Aitor does this quietly at first, in well-observed sequences where, for instance, she stares mesmerized as a baby boy pees beside her, or else ignores comments about the long hair she refuses to cut. These subtle moments are not lost on Ane, but she’s grown used to her kid’s behavior and altogether tolerant of it, at least for the time being. The same, however, cannot be said for her mother (Itziar Lazkano), who lives by the old ways and finds Aitor to be both undisciplined and embarrassing.

There’s another issue pitting Ane against her mother, which is the legacy of her father — a deceased sculptor whose bronze statues are stored in the family garage and erected around their village (one of them has gone missing when the film starts). An artist herself who never made it, Ane worships her father and wants to follow in his footsteps, which is something her mother doesn’t quite tolerate, either. The fact that Ane is also in the process of separating from her husband (Martxelo Rubio) only deepens the chasm, creating several layers of tension that boil over by the last act.

With all the conflict and consternation plaguing the family, there’s only one place where anyone can find respite, which is the pastoral beekeeping farm that’s maintained by Ane’s aunt, Lourdes (Ane Gabarain). A longstanding tradition in this part of Basque territory, bees seem to serve several functions: pollination, of course, but also creating beeswax that Ane uses for her sculptures and, most fascinatingly, providing a healing service via bee venom acupuncture (ouch) administered by Lourdes.

As Aitor grows increasingly uncomfortable in her own skin, and begins to voice a desire to be treated as a girl by friends and family — a desire that comes to a head during a visit to the public pool and ladies’ restroom — she finds refuge with her great aunt in the peaceful harmony of the hillside, bees buzzing all around them like tiny voices.

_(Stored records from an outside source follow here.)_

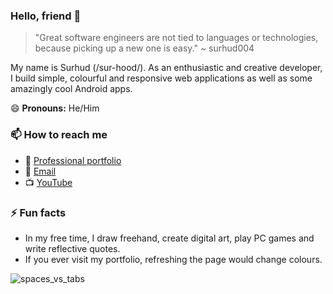 ### Hello, friend 👋
> "Great software engineers are not tied to languages or technologies, because picking up a new one is easy."
> ~ surhud004

My name is Surhud (/sur-hood/). As an enthusiastic and creative developer, I build simple, colourful and responsive web applications as well as some amazingly cool Android apps.

😄 **Pronouns:** He/Him

### 📫 How to reach me
- 📄 [Professional portfolio](https://surhud004.github.io/)
- 📧 [Email](mailto:surhud004@gmail.com?subject=Hello%20from%20GitHub)
- 📺 [YouTube](https://www.youtube.com/channel/UC5YTtdFXW5Bi58Ai5LPXH5Q)

### ⚡ Fun facts
- In my free time, I draw freehand, create digital art, play PC games and write reflective quotes.
- If you ever visit my portfolio, refreshing the page would change colours.

![spaces_vs_tabs](https://user-images.githubusercontent.com/42063989/114612288-303c0c80-9c5f-11eb-9ac1-334a4d364be0.gif)
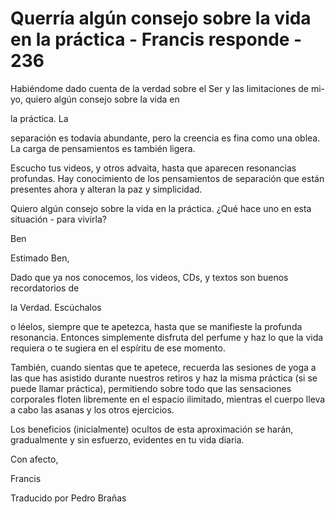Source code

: # Querría algún consejo sobre la vida en la práctica - Francis responde - 236

Habiéndome dado cuenta de la verdad sobre el Ser y las limitaciones de mi-yo, quiero algún consejo sobre la vida en 

la práctica. La

separación es todavía abundante, pero la creencia es fina como una oblea. La carga de pensamientos es también ligera.

Escucho tus videos, y otros advaita, hasta que aparecen resonancias profundas. Hay conocimiento de los pensamientos de separación que están presentes ahora y alteran la paz y simplicidad.

Quiero algún consejo sobre la vida en la práctica. ¿Qué hace uno en esta situación - para vivirla?

Ben

Estimado Ben, 

Dado que ya nos conocemos, los videos, CDs, y textos son buenos recordatorios de 

la Verdad. Escúchalos

o léelos, siempre que te apetezca, hasta que se manifieste la profunda resonancia. Entonces simplemente disfruta del perfume y haz lo que la vida requiera o te sugiera en el espíritu de ese momento.

También, cuando sientas que te apetece, recuerda las sesiones de yoga a las que has asistido durante nuestros retiros y haz la misma práctica (si se puede llamar práctica), permitiendo sobre todo que las sensaciones corporales floten libremente en el espacio ilimitado, mientras el cuerpo lleva a cabo las asanas y los otros ejercicios.

Los beneficios (inicialmente) ocultos de esta aproximación se harán, gradualmente y sin esfuerzo, evidentes en tu vida diaria.

Con afecto,

Francis

Traducido por Pedro Brañas

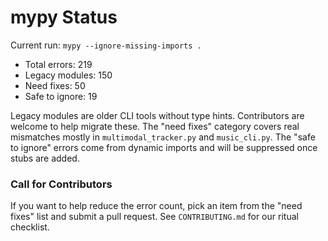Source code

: # mypy Status

Current run: `mypy --ignore-missing-imports .`

- Total errors: 219
- Legacy modules: 150
- Need fixes: 50
- Safe to ignore: 19

Legacy modules are older CLI tools without type hints. Contributors are welcome to
help migrate these. The "need fixes" category covers real mismatches mostly in
`multimodal_tracker.py` and `music_cli.py`. The "safe to ignore" errors come from
dynamic imports and will be suppressed once stubs are added.

### Call for Contributors
If you want to help reduce the error count, pick an item from the "need fixes" list
and submit a pull request. See `CONTRIBUTING.md` for our ritual checklist.
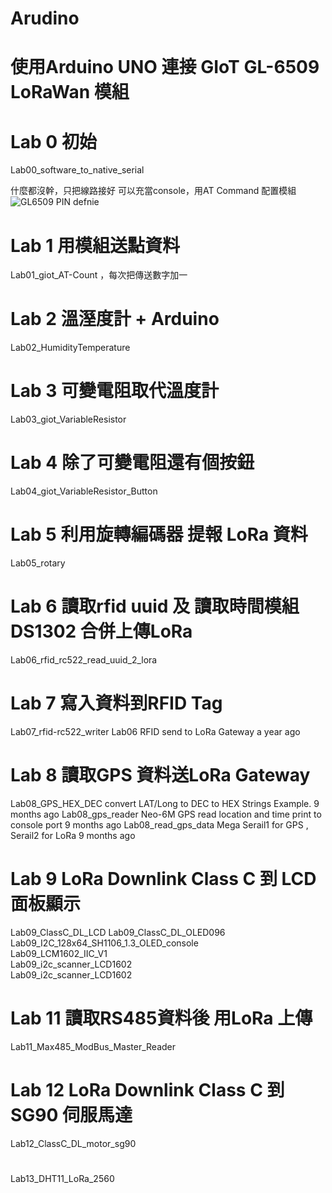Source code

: # Arudino
# 使用Arduino UNO 連接 GIoT GL-6509 LoRaWan 模組
# Lab 0 初始
Lab00_software_to_native_serial

什麼都沒幹，只把線路接好 可以充當console，用AT Command 配置模組
![GL6509 PIN defnie](https://makerpro.cc/wp-content/uploads/2017/06/%E5%9C%96%E7%89%879.png)
# Lab 1 用模組送點資料

Lab01_giot_AT-Count ，每次把傳送數字加一
# Lab 2 溫溼度計 + Arduino

Lab02_HumidityTemperature
# Lab 3 可變電阻取代溫度計

Lab03_giot_VariableResistor
# Lab 4 除了可變電阻還有個按鈕

Lab04_giot_VariableResistor_Button
# Lab 5 利用旋轉編碼器 提報 LoRa 資料

Lab05_rotary
# Lab 6 讀取rfid uuid 及 讀取時間模組DS1302 合併上傳LoRa

Lab06_rfid_rc522_read_uuid_2_lora
# Lab 7 寫入資料到RFID Tag 

Lab07_rfid-rc522_writer	Lab06 RFID send to LoRa Gateway	a year ago
# Lab 8 讀取GPS 資料送LoRa Gateway

Lab08_GPS_HEX_DEC	convert LAT/Long to DEC to HEX Strings Example.	9 months ago
Lab08_gps_reader	Neo-6M GPS read location and time print to console port	9 months ago
Lab08_read_gps_data	Mega Serail1 for GPS , Serail2 for LoRa	9 months ago
# Lab 9 LoRa Downlink Class C 到 LCD 面板顯示

Lab09_ClassC_DL_LCD	
Lab09_ClassC_DL_OLED096	
Lab09_I2C_128x64_SH1106_1.3_OLED_console	
Lab09_LCM1602_IIC_V1	
Lab09_i2c_scanner_LCD1602	
Lab09_i2c_scanner_LCD1602	
# Lab 11 讀取RS485資料後 用LoRa 上傳

Lab11_Max485_ModBus_Master_Reader	
# Lab 12 LoRa Downlink Class C 到 SG90 伺服馬達

Lab12_ClassC_DL_motor_sg90
# 
Lab13_DHT11_LoRa_2560
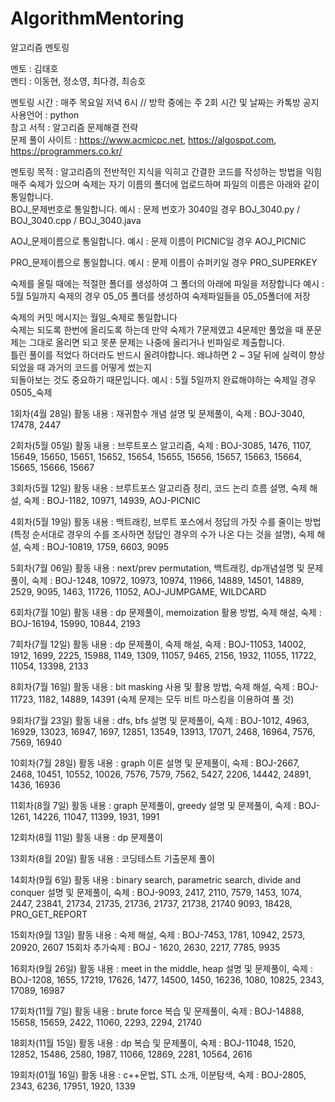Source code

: # AlgorithmMentoring

알고리즘 멘토링

멘토 : 김태호  
멘티 : 이동현, 정소영, 최다경, 최승호

멘토링 시간 : 매주 목요일 저녁 6시 // 방학 중에는 주 2회 시간 및 날짜는 카톡방 공지
사용언어 : python  
참고 서적 : 알고리즘 문제해결 전략  
문제 풀이 사이트 : https://www.acmicpc.net, https://algospot.com, https://programmers.co.kr/  

멘토링 목적 : 알고리즘의 전반적인 지식을 익히고 간결한 코드를 작성하는 방법을 익힘  
매주 숙제가 있으며 숙제는 자기 이름의 폴더에 업로드하며 파일의 이름은 아래와 같이 통일합니다.  
BOJ_문제번호로 통일합니다. 예시 : 문제 번호가 3040일 경우 BOJ_3040.py / BOJ_3040.cpp / BOJ_3040.java  

AOJ_문제이름으로 통일합니다. 예시 : 문제 이름이 PICNIC일 경우 AOJ_PICNIC    

PRO_문제이름으로 통일합니다. 예시 : 문제 이름이 슈퍼키일 경우 PRO_SUPERKEY  
  
  
숙제를 올릴 때에는 적절한 폴더를 생성하여 그 폴더의 아래에 파일을 저장합니다
예시 : 5월 5일까지 숙제의 경우 05_05 폴더를 생성하여 숙제파일들을 05_05폴더에 저장  
  
숙제의 커밋 메시지는 월일_숙제로 통일합니다  
숙제는 되도록 한번에 올리도록 하는데 만약 숙제가 7문제였고 4문제만 풀었을 때 푼문제는 그대로 올리면 되고 못푼 문제는 나중에 올리거나 빈파일로 제출합니다.  
틀린 풀이를 적었다 하더라도 반드시 올려야합니다. 왜냐하면 2 ~ 3달 뒤에 실력이 향상되었을 때 과거의 코드를 어떻게 썼는지  
되돌아보는 것도 중요하기 때문입니다.
예시 : 5월 5일까지 완료해야하는 숙제일 경우 0505_숙제  

1회차(4월 28일) 활동 내용 : 재귀함수 개념 설명 및 문제풀이, 숙제 : BOJ-3040, 17478, 2447  

2회차(5월 05일) 활동 내용 : 브루트포스 알고리즘, 숙제 : BOJ-3085, 1476, 1107, 15649, 15650, 15651, 15652, 15654, 15655, 15656, 15657, 15663, 15664, 15665, 15666, 15667

3회차(5월 12일) 활동 내용 : 브루트포스 알고리즘 정리, 코드 논리 흐름 설명, 숙제 해설, 숙제 : BOJ-1182, 10971, 14939, AOJ-PICNIC

4회차(5월 19일) 활동 내용 : 백트래킹, 브루트 포스에서 정답의 가짓 수를 줄이는 방법 (특정 순서대로 경우의 수를 조사하면 정답인 경우의 수가 나온 다는 것을 설명), 숙제 해설, 숙제 : BOJ-10819, 1759, 6603, 9095

5회차(7월 06일) 활동 내용 : next/prev permutation, 백트래킹, dp개념설명 및 문제풀이, 숙제 : BOJ-1248, 10972, 10973, 10974, 11966, 14889, 14501, 14889, 2529, 9095, 1463, 11726, 11052, AOJ-JUMPGAME, WILDCARD

6회차(7월 10일) 활동 내용 : dp 문제풀이, memoization 활용 방법, 숙제 해설, 숙제 : BOJ-16194, 15990, 10844, 2193

7회차(7월 12일) 활동 내용 : dp 문제풀이, 숙제 해설, 숙제 : BOJ-11053, 14002, 1912, 1699, 2225, 15988, 1149, 1309, 11057, 9465, 2156, 1932, 11055, 11722, 11054, 13398, 2133

8회차(7월 16일) 활동 내용 : bit masking 사용 및 활용 방법, 숙제 해설, 숙제 : BOJ-11723, 1182, 14889, 14391 (숙제 문제는 모두 비트 마스킹을 이용하여 풀 것)

9회차(7월 23일) 활동 내용 : dfs, bfs 설명 및 문제풀이, 숙제 : BOJ-1012, 4963, 16929, 13023, 16947, 1697, 12851, 13549, 13913, 17071, 2468, 16964, 7576, 7569, 16940

10회차(7월 28일) 활동 내용 : graph 이론 설명 및 문제풀이, 숙제 : BOJ-2667, 2468, 10451, 10552, 10026, 7576, 7579, 7562, 5427, 2206, 14442, 24891, 1436, 16936

11회차(8월 7일) 활동 내용 : graph 문제풀이, greedy 설명 및 문제풀이, 숙제 : BOJ-1261, 14226, 11047, 11399, 1931, 1991

12회차(8월 11일) 활동 내용 : dp 문제풀이

13회차(8월 20일) 활동 내용 : 코딩테스트 기출문제 풀이

14회차(9월 6일) 활동 내용 : binary search, parametric search, divide and conquer 설명 및 문제풀이, 숙제 : BOJ-9093, 2417, 2110, 7579, 1453, 1074, 2447, 23841, 21734, 21735, 21736, 21737, 21738, 21740
9093, 18428, PRO_GET_REPORT

15회차(9월 13일) 활동 내용 : 숙제 해설, 숙제 : BOJ-7453, 1781, 10942, 2573, 20920, 2607
15회차 추가숙제 : BOJ - 1620, 2630, 2217, 7785, 9935

16회차(9월 26일) 활동 내용 : meet in the middle, heap 설명 및 문제풀이, 숙제 : BOJ-1208, 1655, 17219, 17626, 1477, 14500, 1450, 16236, 1080, 10825, 2343, 17089, 16987

17회차(11월 7일) 활동 내용 : brute force 복습 및 문제풀이, 숙제 : BOJ-14888, 15658, 15659, 2422, 11060, 2293, 2294, 21740

18회차(11월 15일) 활동 내용 : dp 복습 및 문제풀이, 숙제 : BOJ-11048, 1520, 12852, 15486, 2580, 1987, 11066, 12869, 2281, 10564, 2616

19회차(01월 16일) 활동 내용 : c++문법, STL 소개, 이분탐색, 숙제 : BOJ-2805, 2343, 6236, 17951, 1920, 1339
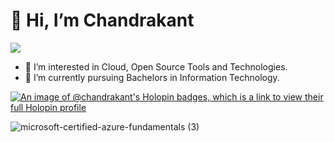 # 👋 Hi, I’m Chandrakant 
![](https://komarev.com/ghpvc/?username=nightfury000&style=flat-square)
- 👀 I’m interested in Cloud, Open Source Tools and Technologies.
- 🌱 I’m currently pursuing Bachelors in Information Technology.

[![An image of @chandrakant's Holopin badges, which is a link to view their full Holopin profile](https://holopin.me/chandrakant)](https://holopin.io/@chandrakant)

<!---
nightfury000/nightfury000 is a ✨ special ✨ repository because its `README.md` (this file) appears on your GitHub profile.
You can click the Preview link to take a look at your changes.
--->

![microsoft-certified-azure-fundamentals (3)](https://user-images.githubusercontent.com/83269908/213919334-8e47be22-cce0-4c3b-8603-e202dd590a3c.png)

If 20,000 Species is ultimately about tolerance and acceptance, then the insects serve as a holistic device that guide Aitor and her family toward a deeper understanding.

Solaguren’s approach to this is so natural, so woven into the fabric of the people and place she’s depicting, that her film’s most pivotal scenes almost happen without one noticing. It’s as if they were part of a long and organic evolution, only a small portion of which cinematographer Gina Ferrer García manages to capture with her warm and fluid lensing, tracking the characters closely at all times.

In a movie composed of tiny moments, the performances often feel so real that they take on the guise of a documentary — and one that recalls French director Sébastien Lifshitz’s real portrait of a trans child, Petite fille, which came out in 2020. What both films have in common is a mother who fully accepts her young child’s transformation and also sees it as a stand against an intolerant world.

The endearing Otero, who makes her screen debut, is clearly the centerpiece of the film, holding our attention as her character eventually comes into her own. More often than not, we witness the girl’s growing pains through the eyes of the excellent López Arnaiz (The Daughter), effortlessly playing a mother in the midst of a midlife crisis that becomes transformative as well, reminding her that she needs to protect her kids from making the same bad choices she once did.

20,000 Species of Bees returns to Ane’s loving if concerned gaze time and again — most memorably at the very close of the film when she not only firmly stands by her youngest child’s bold decision, but appears to be empowered by it. As are we.